**TASK ITEM:** After finding the line that contains "- [x] implement Flee" in the material below, print that line and all subsequent lines exactly, up to and including the last.
..............................
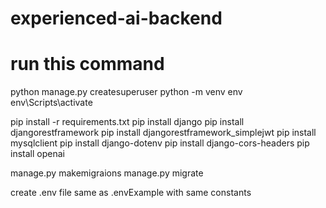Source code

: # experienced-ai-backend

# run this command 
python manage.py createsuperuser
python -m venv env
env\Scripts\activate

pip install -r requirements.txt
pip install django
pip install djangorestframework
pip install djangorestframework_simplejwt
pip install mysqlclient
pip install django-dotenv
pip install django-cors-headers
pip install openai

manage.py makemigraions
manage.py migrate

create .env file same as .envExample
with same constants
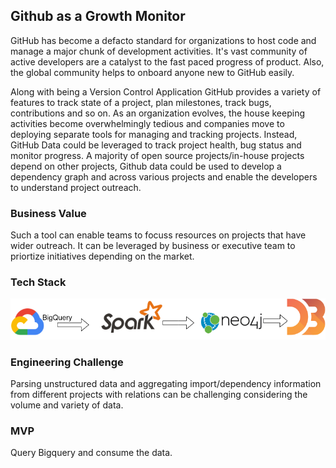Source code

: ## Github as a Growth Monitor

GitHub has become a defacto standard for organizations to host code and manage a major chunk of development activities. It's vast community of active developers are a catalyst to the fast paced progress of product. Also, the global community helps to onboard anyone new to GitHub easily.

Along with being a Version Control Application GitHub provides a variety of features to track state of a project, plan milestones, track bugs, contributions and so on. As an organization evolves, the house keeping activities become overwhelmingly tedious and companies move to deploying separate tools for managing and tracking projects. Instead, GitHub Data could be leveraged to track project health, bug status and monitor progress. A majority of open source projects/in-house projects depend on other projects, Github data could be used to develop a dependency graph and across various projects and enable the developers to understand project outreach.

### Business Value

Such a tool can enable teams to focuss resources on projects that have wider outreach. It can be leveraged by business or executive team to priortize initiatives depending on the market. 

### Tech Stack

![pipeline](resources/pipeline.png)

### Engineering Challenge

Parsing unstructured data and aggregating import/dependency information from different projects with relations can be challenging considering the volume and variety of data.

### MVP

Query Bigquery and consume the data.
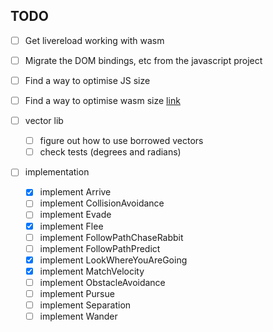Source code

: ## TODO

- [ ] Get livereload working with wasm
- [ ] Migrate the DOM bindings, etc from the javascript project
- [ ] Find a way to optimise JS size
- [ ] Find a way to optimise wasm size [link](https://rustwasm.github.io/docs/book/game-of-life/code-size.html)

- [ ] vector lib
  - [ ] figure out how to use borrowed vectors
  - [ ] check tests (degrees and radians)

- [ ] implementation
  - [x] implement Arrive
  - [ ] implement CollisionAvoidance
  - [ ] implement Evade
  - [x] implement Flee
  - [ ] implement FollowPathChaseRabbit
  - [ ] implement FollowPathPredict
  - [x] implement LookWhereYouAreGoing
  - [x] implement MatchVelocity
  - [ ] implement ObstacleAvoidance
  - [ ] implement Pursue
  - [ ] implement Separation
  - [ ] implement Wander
..............................
**ANSWER BOX:**
  - [x] implement Flee
  - [ ] implement FollowPathChaseRabbit
  - [ ] implement FollowPathPredict
  - [x] implement LookWhereYouAreGoing
  - [x] implement MatchVelocity
  - [ ] implement ObstacleAvoidance
  - [ ] implement Pursue
  - [ ] implement Separation
  - [ ] implement Wander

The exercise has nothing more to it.